- _Task brief_
In the records below, find each line that holds "乃是特意" and return it.
☆ ☆ ☆ ☆ ☆ ☆ ☆
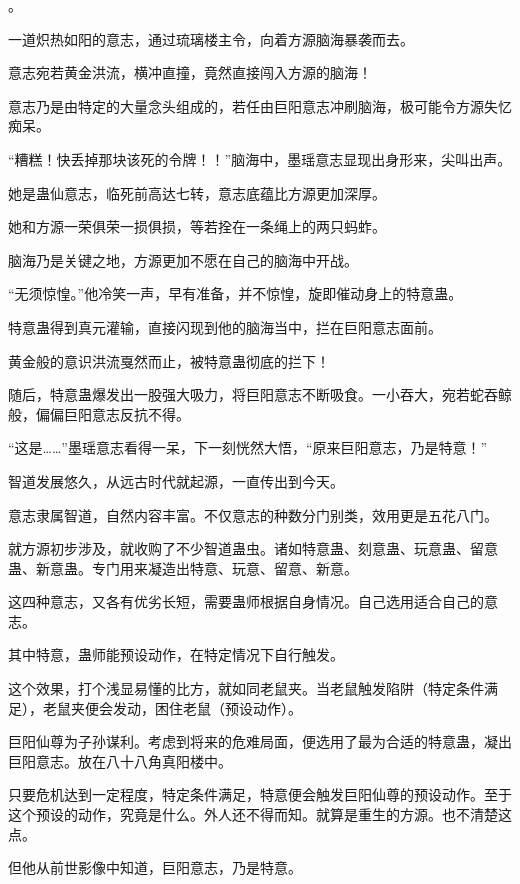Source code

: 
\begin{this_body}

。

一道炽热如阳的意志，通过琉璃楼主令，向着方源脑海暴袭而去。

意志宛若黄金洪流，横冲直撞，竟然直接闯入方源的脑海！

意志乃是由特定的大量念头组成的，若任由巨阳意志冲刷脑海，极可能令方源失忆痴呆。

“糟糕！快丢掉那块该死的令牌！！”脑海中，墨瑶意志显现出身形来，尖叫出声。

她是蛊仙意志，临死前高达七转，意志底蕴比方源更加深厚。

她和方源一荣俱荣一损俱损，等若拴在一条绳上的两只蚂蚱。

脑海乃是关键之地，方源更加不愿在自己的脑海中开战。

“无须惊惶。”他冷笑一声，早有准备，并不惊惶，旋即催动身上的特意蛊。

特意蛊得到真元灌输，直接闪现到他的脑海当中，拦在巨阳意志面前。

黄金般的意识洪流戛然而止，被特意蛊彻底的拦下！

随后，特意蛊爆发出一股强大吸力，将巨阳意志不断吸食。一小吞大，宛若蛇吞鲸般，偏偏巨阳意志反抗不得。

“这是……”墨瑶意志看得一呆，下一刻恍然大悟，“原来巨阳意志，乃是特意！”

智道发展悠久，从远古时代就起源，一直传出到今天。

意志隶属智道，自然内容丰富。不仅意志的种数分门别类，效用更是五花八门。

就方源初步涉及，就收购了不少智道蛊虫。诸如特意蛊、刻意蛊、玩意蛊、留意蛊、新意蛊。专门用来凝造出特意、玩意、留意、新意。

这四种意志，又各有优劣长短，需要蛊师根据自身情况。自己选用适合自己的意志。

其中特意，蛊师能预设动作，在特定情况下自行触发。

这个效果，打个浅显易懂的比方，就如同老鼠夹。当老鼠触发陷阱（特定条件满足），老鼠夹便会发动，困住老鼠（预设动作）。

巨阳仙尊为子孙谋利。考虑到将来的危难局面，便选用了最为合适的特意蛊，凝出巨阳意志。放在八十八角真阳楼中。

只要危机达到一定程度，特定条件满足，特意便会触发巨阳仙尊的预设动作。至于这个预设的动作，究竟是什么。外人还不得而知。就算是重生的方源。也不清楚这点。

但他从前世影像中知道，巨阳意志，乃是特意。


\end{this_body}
☆ ☆ ☆ ☆ ☆ ☆ ☆
- _Task response_
“这是……”墨瑶意志看得一呆，下一刻恍然大悟，“原来巨阳意志，乃是特意！”
但他从前世影像中知道，巨阳意志，乃是特意。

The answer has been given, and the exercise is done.